Sen. Kirsten Gillibrand, a New York Democrat, announced Thursday that she had secured 61 co-sponsors for her Military Justice Improvement and Prevention Act. 

WASHINGTON – Sen. Kirsten E. Gillibrand is on the cusp of winning her eight-year battle to reform the military justice system to crack down on sexual assault in the armed services.

Gillibrand, a New York Democrat, announced Thursday that she had secured 61 co-sponsors for her Military Justice Improvement and Prevention Act. She needed at least 60 senators to back the bill to ensure that opponents could not use a filibuster to block it from moving forward.

“This is a defining moment," Gillibrand said. "Since I first started working to reform military justice in 2013, we have twice been blocked by the filibuster standard of 60 votes, despite having a majority of the Senate in support."

The bill is now is likely to pass both houses of Congress and become law sometime this year, said Sen. Charles Grassley, an Iowa Republican and an early backer of the bill.

"It’s utterly unacceptable that so many of those who serve our country in uniform have dealt with a system that’s broken," Grassley said. "The hard work of our coalition, especially Senator Gillibrand, has brought us to the cusp of passage."

Commanding officers now decide whether to prosecute sexual assaults in the military, but Gillibrand's bill would strip them of that duty. Under the bill, independent military prosecutors would decide when to prosecute cases involving major crimes, including rape and sexual assault, murder, manslaughter, child endangerment, child pornography and negligent homicide.

The number of Senate cosponsors of Gillibrand's measure has more than doubled this year, and in an interview Thursday, Gillibrand said as many as 75 senators may vote for it.

She attributed the bill's growing support to several factors: President Biden's support, the backing of Sen. Joni Ernst – an Iowa Republican and an Army veteran – and a damning report on the climate at Fort Hood, where 20-year-old Army Spc. Vanessa Guillen was murdered last year after reporting that she was being sexually harassed.

"A lack of progress" in combatting sexual assault in the military also helped push the bill forward, Gillibrand said.

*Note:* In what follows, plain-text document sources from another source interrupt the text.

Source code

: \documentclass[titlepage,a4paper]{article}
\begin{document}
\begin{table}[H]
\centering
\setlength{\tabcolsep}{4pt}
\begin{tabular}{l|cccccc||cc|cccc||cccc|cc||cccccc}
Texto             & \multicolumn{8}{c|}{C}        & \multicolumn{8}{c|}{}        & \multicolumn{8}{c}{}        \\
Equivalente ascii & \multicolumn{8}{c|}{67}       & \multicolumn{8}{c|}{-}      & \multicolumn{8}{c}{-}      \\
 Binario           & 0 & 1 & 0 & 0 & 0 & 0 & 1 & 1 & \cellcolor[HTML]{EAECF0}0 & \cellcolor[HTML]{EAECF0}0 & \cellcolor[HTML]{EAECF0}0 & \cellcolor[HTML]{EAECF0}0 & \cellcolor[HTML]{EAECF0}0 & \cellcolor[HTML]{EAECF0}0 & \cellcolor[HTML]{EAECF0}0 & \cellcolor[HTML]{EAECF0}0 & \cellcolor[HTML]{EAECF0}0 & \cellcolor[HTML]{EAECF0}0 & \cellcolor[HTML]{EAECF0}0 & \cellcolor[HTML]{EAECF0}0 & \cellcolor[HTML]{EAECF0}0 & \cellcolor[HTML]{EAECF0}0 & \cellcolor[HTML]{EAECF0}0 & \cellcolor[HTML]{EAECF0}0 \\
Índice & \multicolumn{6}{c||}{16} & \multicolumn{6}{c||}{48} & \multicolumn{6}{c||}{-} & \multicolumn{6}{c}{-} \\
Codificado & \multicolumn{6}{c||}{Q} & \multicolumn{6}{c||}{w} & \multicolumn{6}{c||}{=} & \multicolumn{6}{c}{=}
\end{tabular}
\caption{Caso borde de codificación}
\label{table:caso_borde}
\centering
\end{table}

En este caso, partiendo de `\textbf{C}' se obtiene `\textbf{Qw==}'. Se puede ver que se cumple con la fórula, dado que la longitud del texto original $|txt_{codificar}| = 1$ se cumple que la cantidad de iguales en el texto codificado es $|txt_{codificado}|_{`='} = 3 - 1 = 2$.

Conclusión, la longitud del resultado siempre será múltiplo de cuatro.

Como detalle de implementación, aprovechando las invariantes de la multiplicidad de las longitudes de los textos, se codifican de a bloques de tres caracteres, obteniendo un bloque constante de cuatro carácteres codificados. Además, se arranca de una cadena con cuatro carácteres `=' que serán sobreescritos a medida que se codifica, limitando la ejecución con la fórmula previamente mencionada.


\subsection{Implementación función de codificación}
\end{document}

The Department of Defense estimates that at least 20,000 service members experienced sexual assault in Fiscal 2018, the last year for which statistics are available, yet only 600 members of the military faced court martial after being accused of such crimes.

Seeing that data, Gen. Mark A. Milley, chairman of the Joint Chiefs of Staff last week dropped his opposition to taking prosecutorial decisions away from commanding officers.

“We the chain of command, we the generals and colonels, the captains and so on, we have lost the trust and confidence of those subordinates in our ability to deal with sexual assault. So we need to make a change,” Milley told reporters.

That's just what Gillibrand has been saying for years.

“For decades, sexual assault in our military has been an uncontrolled epidemic hurting readiness, recruitment and morale," she said. "This common-sense legislation will ensure that the justice system works for all service members and enact measures to help prevent sexual assault across our armed forces. I am proud to lead my colleagues in the fight to pass this bipartisan legislation – it’s clear we have the momentum to get it done.”